Task to complete>
Search the records below for "special" and copy every line it turns up in.

Source records
===============

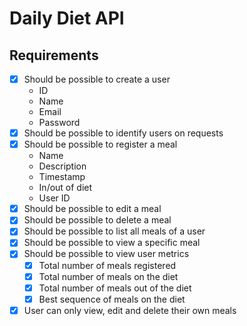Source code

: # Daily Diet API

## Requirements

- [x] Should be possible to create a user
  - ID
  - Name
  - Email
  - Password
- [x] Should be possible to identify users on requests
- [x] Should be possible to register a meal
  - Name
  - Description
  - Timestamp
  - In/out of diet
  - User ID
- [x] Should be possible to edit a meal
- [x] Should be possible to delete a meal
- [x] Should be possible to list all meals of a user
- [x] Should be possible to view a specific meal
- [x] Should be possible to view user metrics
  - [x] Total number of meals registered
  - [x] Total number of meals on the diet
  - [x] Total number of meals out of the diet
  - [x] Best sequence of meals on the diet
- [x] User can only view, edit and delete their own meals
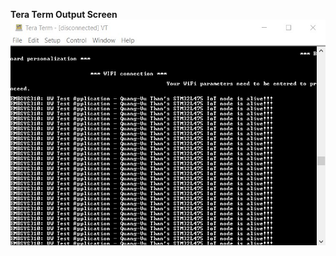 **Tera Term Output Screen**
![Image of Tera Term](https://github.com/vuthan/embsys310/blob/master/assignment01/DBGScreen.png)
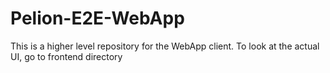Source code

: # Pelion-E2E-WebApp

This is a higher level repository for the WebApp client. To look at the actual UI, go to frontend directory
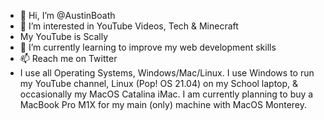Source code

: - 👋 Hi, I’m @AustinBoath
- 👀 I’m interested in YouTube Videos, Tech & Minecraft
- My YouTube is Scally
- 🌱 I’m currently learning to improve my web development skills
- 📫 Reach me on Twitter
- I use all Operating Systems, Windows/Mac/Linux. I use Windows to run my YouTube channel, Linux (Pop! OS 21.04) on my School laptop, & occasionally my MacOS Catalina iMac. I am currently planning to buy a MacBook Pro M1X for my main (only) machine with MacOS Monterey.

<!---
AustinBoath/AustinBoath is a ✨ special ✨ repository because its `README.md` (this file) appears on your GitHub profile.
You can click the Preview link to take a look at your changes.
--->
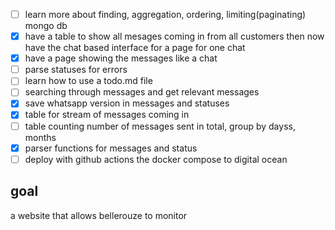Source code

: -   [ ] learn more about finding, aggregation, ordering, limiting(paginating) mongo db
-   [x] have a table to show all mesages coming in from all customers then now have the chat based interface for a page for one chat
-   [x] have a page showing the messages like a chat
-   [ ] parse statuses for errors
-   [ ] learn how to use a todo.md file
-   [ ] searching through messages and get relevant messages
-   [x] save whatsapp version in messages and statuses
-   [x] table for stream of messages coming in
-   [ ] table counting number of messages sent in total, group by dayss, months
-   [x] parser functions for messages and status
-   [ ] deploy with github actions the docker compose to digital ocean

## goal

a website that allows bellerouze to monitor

===============

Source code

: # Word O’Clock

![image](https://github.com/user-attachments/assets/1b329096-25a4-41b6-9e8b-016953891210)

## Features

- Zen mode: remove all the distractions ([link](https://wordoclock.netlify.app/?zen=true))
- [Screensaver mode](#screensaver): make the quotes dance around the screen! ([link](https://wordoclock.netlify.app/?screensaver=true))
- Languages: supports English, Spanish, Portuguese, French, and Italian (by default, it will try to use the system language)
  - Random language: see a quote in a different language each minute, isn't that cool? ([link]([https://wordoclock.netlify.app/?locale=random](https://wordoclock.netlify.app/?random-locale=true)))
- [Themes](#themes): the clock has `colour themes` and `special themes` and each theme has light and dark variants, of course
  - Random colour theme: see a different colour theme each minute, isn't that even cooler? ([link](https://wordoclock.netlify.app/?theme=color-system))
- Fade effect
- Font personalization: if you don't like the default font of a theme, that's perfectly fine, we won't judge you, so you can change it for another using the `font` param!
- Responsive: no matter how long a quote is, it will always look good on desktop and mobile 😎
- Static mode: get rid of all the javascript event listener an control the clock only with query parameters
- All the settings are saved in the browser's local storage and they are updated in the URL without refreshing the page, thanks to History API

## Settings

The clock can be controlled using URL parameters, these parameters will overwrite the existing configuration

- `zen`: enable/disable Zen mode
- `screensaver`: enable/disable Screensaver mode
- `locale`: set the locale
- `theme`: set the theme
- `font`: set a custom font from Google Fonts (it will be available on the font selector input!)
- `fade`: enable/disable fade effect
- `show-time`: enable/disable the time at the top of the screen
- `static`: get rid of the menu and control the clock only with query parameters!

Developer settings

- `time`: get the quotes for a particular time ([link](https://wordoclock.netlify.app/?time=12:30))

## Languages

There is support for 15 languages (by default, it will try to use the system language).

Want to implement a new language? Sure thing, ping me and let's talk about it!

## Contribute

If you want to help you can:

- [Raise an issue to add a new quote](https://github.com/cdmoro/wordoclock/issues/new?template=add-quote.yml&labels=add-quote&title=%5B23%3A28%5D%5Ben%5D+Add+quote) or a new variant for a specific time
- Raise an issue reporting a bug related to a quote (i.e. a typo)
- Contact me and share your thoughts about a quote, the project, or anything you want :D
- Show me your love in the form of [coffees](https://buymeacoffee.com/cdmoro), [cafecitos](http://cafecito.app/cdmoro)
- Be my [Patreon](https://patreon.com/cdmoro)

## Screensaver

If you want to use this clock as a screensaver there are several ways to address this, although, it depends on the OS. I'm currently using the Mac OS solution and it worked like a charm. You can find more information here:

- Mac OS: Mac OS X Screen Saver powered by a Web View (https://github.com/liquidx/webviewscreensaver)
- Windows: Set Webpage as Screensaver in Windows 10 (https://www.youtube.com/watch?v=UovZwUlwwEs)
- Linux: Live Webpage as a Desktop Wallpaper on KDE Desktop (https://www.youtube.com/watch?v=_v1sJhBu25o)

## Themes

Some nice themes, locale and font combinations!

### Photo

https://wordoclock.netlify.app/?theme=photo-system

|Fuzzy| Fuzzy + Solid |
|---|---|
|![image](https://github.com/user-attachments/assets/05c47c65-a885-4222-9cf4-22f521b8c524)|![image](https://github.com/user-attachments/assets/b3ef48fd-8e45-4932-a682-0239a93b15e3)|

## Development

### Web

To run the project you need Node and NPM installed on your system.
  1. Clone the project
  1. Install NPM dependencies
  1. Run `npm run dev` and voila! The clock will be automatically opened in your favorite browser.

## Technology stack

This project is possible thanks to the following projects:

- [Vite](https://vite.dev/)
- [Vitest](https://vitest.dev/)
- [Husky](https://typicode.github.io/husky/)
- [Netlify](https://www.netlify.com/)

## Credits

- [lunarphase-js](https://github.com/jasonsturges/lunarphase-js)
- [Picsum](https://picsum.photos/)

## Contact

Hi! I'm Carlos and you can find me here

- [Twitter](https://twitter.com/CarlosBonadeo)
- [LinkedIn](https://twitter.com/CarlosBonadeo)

===============

Response to the exercise>
AustinBoath/AustinBoath is a ✨ special ✨ repository because its `README.md` (this file) appears on your GitHub profile.
- [Themes](#themes): the clock has `colour themes` and `special themes` and each theme has light and dark variants, of course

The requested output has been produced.